Assigned task. Return the lines of the material below exactly, beginning with the line that has "authentication" in it and finishing with the line that has "- Gestão de contratos associados" in it. Leave all pictures aside.
Working data Block Start
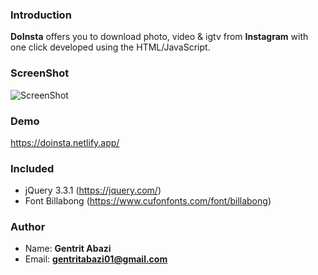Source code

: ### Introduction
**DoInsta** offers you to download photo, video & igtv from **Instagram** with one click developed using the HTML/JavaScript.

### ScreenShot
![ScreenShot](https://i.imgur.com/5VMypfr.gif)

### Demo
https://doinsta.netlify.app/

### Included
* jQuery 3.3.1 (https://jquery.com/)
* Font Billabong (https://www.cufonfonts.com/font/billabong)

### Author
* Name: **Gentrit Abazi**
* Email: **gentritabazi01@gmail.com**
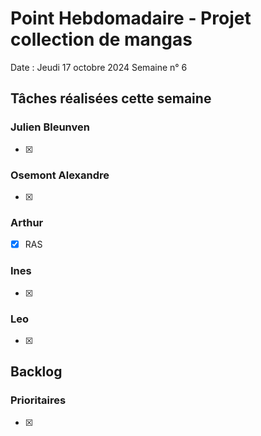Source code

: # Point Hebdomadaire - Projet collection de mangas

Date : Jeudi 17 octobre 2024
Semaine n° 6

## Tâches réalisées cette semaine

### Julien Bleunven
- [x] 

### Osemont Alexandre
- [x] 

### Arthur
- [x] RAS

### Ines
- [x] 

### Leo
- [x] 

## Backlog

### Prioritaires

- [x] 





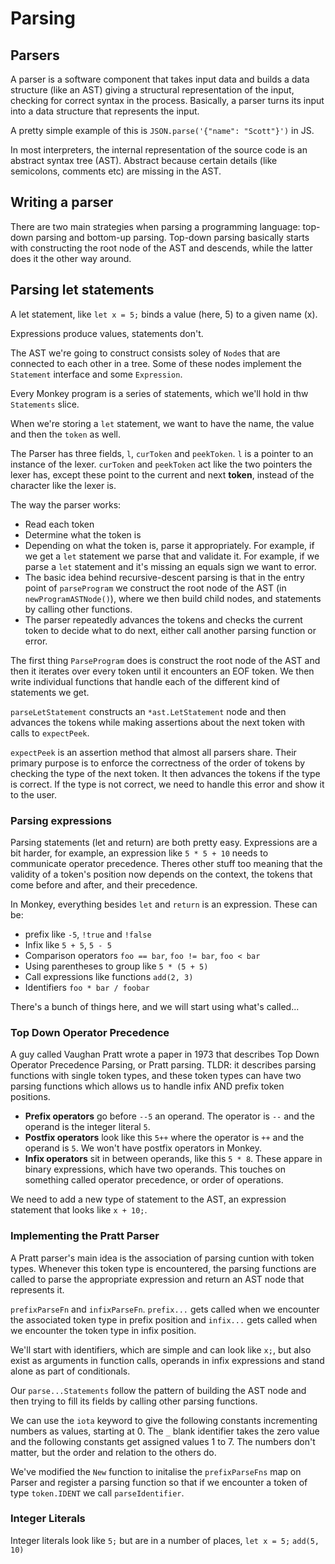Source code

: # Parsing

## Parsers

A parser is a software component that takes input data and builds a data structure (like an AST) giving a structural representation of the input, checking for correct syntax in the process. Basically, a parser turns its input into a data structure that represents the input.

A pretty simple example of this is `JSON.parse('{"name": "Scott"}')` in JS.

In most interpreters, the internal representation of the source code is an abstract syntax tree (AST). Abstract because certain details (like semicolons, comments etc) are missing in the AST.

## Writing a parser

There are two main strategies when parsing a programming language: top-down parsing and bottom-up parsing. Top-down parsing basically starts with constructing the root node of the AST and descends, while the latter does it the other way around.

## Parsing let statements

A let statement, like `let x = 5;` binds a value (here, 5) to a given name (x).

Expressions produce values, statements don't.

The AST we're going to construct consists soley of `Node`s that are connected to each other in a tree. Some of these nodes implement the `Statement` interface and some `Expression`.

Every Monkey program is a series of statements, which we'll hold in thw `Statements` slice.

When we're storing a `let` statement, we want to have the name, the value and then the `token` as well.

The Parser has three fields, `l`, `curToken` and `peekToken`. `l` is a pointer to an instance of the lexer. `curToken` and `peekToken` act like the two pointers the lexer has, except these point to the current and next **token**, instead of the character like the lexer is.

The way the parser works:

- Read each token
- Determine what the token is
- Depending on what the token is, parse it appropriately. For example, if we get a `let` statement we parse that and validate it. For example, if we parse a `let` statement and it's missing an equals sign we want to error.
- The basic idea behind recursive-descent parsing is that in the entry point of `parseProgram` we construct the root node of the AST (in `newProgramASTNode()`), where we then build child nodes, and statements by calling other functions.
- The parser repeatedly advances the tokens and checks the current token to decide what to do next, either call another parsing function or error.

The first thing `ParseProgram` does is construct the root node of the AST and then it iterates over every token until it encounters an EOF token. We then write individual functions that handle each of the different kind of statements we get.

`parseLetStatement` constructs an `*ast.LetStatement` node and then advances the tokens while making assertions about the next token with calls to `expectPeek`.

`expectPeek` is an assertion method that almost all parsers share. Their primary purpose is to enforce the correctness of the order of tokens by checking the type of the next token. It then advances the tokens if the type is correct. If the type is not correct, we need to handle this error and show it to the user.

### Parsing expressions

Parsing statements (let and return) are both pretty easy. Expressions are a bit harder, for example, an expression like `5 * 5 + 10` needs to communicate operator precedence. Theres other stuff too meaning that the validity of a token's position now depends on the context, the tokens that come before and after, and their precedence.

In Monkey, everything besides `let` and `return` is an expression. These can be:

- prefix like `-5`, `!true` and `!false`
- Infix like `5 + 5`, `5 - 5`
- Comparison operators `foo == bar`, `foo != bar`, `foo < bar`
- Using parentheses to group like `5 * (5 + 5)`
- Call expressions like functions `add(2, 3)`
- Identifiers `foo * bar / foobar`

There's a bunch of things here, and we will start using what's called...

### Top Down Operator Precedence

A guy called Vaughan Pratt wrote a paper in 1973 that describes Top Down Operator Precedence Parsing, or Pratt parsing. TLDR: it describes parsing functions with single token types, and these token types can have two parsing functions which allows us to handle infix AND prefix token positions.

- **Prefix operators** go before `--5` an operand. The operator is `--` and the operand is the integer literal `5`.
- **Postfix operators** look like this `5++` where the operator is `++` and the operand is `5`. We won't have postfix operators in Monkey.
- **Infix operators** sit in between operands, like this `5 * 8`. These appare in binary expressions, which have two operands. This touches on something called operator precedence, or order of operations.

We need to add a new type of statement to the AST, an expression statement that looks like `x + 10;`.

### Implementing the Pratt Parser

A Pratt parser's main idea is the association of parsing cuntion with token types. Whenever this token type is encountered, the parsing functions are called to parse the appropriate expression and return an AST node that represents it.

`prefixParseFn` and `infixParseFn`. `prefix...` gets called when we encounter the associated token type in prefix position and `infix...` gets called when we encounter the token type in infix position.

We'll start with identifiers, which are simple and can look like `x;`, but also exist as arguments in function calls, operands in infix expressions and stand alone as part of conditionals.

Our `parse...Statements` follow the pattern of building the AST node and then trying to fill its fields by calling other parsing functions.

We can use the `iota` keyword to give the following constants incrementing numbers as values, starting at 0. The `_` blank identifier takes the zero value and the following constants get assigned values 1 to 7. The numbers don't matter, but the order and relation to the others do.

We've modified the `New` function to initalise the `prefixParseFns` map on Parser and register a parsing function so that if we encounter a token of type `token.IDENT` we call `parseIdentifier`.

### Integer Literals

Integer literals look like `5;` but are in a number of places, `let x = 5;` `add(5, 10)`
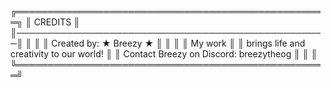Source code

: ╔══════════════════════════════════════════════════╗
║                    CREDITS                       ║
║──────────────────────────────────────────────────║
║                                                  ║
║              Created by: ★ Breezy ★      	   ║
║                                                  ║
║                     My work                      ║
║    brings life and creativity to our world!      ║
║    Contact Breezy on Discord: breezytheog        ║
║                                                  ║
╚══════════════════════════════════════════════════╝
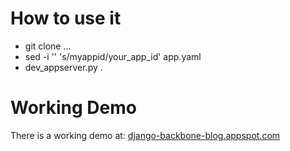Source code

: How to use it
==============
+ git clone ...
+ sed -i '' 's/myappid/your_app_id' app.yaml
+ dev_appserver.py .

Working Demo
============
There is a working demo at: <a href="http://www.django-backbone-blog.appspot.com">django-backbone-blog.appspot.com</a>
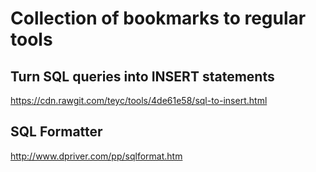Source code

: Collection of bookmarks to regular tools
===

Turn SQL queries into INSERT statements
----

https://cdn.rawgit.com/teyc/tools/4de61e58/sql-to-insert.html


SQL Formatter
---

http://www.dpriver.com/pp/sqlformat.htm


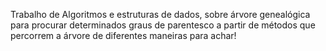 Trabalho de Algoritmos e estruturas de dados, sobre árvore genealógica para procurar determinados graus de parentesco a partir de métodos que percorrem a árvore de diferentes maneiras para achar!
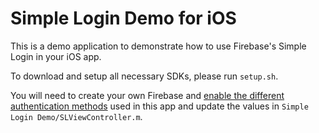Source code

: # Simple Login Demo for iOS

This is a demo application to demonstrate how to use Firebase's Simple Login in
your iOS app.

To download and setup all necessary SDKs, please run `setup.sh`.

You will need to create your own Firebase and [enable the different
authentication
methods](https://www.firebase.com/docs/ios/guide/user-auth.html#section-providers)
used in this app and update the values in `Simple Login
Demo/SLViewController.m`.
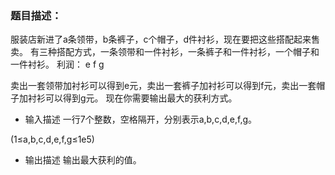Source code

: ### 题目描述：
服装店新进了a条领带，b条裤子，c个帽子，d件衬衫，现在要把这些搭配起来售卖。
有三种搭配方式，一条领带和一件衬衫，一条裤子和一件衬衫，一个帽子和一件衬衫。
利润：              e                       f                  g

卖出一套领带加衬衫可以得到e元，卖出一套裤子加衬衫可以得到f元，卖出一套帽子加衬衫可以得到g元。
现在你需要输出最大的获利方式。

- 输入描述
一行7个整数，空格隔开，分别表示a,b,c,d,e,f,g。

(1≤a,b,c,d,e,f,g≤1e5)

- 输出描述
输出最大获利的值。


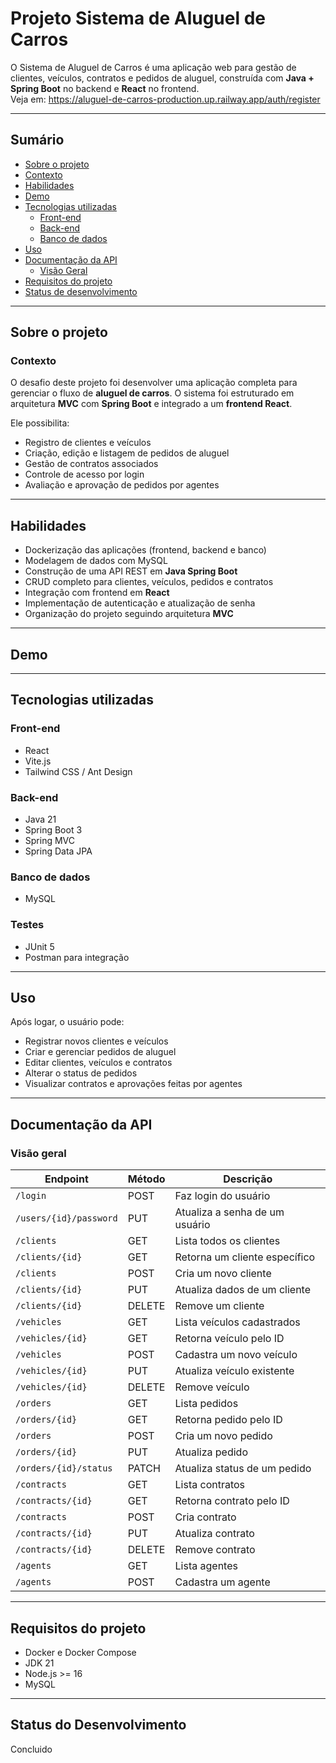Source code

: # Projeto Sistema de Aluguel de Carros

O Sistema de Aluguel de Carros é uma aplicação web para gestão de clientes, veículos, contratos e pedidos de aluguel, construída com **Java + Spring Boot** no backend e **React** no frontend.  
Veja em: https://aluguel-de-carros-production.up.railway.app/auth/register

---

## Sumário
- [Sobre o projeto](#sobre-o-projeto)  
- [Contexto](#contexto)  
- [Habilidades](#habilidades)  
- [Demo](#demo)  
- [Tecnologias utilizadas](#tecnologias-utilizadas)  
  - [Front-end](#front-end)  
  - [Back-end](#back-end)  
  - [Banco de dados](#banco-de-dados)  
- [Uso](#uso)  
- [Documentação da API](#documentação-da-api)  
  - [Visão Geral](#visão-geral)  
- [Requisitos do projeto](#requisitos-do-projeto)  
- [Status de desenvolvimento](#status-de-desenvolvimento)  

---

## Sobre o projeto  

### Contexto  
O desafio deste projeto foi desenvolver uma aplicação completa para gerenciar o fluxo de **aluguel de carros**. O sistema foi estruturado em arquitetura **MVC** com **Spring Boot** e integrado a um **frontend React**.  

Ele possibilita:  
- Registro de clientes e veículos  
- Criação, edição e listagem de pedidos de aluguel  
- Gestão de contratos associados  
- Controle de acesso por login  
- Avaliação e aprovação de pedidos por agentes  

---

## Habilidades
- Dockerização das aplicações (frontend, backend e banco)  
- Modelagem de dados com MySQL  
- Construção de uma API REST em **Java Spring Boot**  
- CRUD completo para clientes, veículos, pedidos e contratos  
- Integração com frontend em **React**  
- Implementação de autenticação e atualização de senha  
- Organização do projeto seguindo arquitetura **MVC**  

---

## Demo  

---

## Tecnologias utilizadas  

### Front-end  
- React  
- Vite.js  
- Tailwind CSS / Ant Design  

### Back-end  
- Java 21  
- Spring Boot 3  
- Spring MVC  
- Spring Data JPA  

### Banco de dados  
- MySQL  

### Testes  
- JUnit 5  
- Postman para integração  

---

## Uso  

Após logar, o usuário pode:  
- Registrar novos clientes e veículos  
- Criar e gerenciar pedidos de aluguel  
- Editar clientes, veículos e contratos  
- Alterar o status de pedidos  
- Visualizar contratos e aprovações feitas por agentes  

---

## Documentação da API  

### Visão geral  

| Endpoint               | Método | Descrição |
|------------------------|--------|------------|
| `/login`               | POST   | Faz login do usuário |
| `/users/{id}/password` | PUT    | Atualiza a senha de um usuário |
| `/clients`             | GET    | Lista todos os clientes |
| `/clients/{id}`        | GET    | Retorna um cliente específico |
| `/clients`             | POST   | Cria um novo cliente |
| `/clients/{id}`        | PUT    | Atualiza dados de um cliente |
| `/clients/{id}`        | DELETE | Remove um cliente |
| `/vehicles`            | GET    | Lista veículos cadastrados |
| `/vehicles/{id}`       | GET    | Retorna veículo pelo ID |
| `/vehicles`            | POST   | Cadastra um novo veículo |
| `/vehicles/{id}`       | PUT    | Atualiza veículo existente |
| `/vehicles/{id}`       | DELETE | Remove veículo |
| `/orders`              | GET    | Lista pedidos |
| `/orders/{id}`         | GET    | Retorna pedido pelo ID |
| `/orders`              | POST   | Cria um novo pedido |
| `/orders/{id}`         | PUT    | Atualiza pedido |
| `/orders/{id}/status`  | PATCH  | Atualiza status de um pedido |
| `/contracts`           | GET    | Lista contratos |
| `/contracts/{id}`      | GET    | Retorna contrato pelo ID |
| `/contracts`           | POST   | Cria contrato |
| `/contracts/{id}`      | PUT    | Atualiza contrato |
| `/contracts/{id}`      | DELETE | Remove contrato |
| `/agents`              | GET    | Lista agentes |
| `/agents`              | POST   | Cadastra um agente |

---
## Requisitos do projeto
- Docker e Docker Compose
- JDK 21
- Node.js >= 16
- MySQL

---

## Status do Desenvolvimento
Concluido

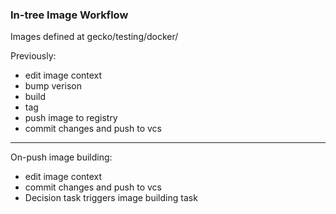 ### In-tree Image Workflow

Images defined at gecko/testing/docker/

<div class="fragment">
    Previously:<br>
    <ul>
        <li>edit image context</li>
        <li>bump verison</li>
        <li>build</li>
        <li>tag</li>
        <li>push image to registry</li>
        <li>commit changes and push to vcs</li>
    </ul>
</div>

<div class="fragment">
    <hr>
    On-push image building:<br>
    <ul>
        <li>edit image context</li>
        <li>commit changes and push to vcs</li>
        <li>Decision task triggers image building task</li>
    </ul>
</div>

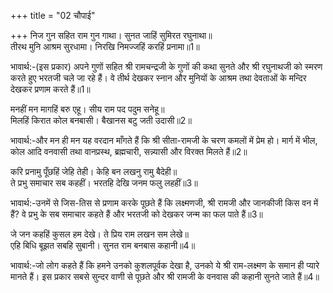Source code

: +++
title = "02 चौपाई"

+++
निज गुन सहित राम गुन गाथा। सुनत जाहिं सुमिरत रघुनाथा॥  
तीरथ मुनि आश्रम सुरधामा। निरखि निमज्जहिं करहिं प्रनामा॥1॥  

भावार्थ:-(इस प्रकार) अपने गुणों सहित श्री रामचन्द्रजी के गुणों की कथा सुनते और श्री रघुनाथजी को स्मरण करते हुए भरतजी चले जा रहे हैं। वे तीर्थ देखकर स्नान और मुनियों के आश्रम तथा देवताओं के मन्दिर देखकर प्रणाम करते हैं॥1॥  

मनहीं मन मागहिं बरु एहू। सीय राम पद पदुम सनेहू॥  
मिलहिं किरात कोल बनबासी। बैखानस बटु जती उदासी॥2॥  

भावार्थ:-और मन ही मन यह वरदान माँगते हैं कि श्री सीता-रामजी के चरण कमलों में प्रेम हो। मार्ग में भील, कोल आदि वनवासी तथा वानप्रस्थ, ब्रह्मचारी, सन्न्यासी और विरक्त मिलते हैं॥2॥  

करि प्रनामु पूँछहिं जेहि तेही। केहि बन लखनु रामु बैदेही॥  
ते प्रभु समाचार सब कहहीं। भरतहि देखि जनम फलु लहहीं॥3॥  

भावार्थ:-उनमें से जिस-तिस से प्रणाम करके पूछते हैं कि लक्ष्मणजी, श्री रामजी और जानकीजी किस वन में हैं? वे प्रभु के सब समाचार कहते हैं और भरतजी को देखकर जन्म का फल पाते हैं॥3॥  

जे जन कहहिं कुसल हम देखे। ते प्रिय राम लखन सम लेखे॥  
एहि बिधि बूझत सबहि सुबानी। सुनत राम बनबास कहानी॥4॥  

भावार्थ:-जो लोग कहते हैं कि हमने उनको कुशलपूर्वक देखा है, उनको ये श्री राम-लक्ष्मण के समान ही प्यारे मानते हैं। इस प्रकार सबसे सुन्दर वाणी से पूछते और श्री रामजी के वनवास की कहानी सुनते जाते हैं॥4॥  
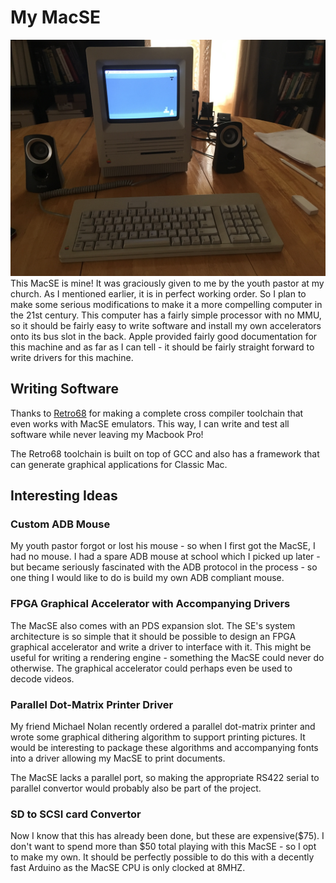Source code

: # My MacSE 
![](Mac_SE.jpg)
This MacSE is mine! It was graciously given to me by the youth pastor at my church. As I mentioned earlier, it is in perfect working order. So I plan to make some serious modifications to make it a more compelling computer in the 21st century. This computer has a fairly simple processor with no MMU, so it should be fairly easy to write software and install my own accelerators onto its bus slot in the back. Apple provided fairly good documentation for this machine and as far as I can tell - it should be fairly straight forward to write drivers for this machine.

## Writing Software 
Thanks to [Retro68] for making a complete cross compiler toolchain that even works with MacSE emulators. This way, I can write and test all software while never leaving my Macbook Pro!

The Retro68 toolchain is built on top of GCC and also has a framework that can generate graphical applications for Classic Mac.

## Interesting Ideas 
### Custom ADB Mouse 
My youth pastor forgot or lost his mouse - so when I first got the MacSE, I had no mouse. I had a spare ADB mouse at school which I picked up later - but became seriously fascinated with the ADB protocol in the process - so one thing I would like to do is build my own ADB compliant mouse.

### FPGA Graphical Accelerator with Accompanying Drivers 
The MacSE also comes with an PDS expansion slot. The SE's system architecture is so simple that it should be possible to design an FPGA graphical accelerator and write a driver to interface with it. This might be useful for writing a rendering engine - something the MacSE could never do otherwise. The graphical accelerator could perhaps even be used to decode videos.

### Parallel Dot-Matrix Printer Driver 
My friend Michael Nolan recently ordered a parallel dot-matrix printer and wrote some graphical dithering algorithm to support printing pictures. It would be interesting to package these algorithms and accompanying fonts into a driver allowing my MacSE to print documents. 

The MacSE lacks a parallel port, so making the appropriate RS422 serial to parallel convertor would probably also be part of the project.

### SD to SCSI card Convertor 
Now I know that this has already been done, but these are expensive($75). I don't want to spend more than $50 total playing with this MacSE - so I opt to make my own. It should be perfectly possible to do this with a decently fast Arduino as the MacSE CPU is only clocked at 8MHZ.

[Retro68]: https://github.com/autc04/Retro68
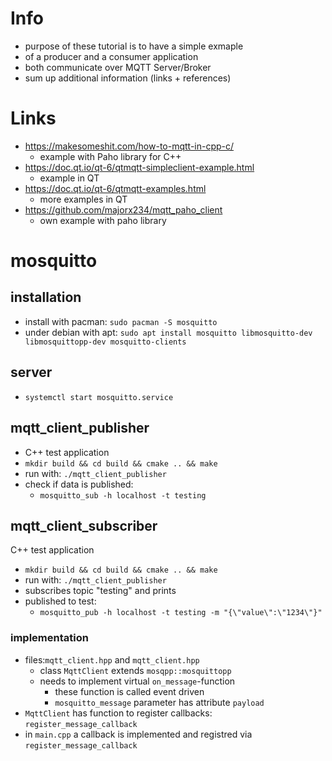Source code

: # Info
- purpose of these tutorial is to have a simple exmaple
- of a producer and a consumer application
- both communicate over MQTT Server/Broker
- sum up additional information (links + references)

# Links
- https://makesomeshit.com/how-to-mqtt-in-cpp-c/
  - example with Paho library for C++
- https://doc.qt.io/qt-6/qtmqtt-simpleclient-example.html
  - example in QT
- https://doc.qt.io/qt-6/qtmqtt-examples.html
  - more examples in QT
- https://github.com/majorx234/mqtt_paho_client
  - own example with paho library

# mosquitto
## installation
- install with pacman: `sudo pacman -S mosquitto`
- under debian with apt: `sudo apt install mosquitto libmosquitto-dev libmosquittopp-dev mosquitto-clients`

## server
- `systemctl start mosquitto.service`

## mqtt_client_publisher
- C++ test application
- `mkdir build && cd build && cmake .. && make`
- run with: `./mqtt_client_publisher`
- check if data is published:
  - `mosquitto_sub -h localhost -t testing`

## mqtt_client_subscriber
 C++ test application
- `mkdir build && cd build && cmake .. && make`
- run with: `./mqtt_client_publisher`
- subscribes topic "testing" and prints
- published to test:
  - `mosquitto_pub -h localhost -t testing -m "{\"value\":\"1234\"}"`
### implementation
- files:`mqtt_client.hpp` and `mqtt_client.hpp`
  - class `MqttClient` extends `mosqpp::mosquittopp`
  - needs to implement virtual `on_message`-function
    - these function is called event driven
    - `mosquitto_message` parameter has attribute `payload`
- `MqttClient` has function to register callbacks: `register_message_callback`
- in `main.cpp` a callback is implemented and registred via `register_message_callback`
Working data Block End
Answer to the problem.
authentication
methods](https://www.firebase.com/docs/ios/guide/user-auth.html#section-providers)
used in this app and update the values in `Simple Login
Demo/SLViewController.m`.
Source code

: ### 题目描述：
服装店新进了a条领带，b条裤子，c个帽子，d件衬衫，现在要把这些搭配起来售卖。
有三种搭配方式，一条领带和一件衬衫，一条裤子和一件衬衫，一个帽子和一件衬衫。
利润：              e                       f                  g

卖出一套领带加衬衫可以得到e元，卖出一套裤子加衬衫可以得到f元，卖出一套帽子加衬衫可以得到g元。
现在你需要输出最大的获利方式。

- 输入描述
一行7个整数，空格隔开，分别表示a,b,c,d,e,f,g。

(1≤a,b,c,d,e,f,g≤1e5)

- 输出描述
输出最大获利的值。


Source code

: # Projeto Sistema de Aluguel de Carros

O Sistema de Aluguel de Carros é uma aplicação web para gestão de clientes, veículos, contratos e pedidos de aluguel, construída com **Java + Spring Boot** no backend e **React** no frontend.  
Veja em: https://aluguel-de-carros-production.up.railway.app/auth/register

---

## Sumário
- [Sobre o projeto](#sobre-o-projeto)  
- [Contexto](#contexto)  
- [Habilidades](#habilidades)  
- [Demo](#demo)  
- [Tecnologias utilizadas](#tecnologias-utilizadas)  
  - [Front-end](#front-end)  
  - [Back-end](#back-end)  
  - [Banco de dados](#banco-de-dados)  
- [Uso](#uso)  
- [Documentação da API](#documentação-da-api)  
  - [Visão Geral](#visão-geral)  
- [Requisitos do projeto](#requisitos-do-projeto)  
- [Status de desenvolvimento](#status-de-desenvolvimento)  

---

## Sobre o projeto  

### Contexto  
O desafio deste projeto foi desenvolver uma aplicação completa para gerenciar o fluxo de **aluguel de carros**. O sistema foi estruturado em arquitetura **MVC** com **Spring Boot** e integrado a um **frontend React**.  

Ele possibilita:  
- Registro de clientes e veículos  
- Criação, edição e listagem de pedidos de aluguel  
- Gestão de contratos associados  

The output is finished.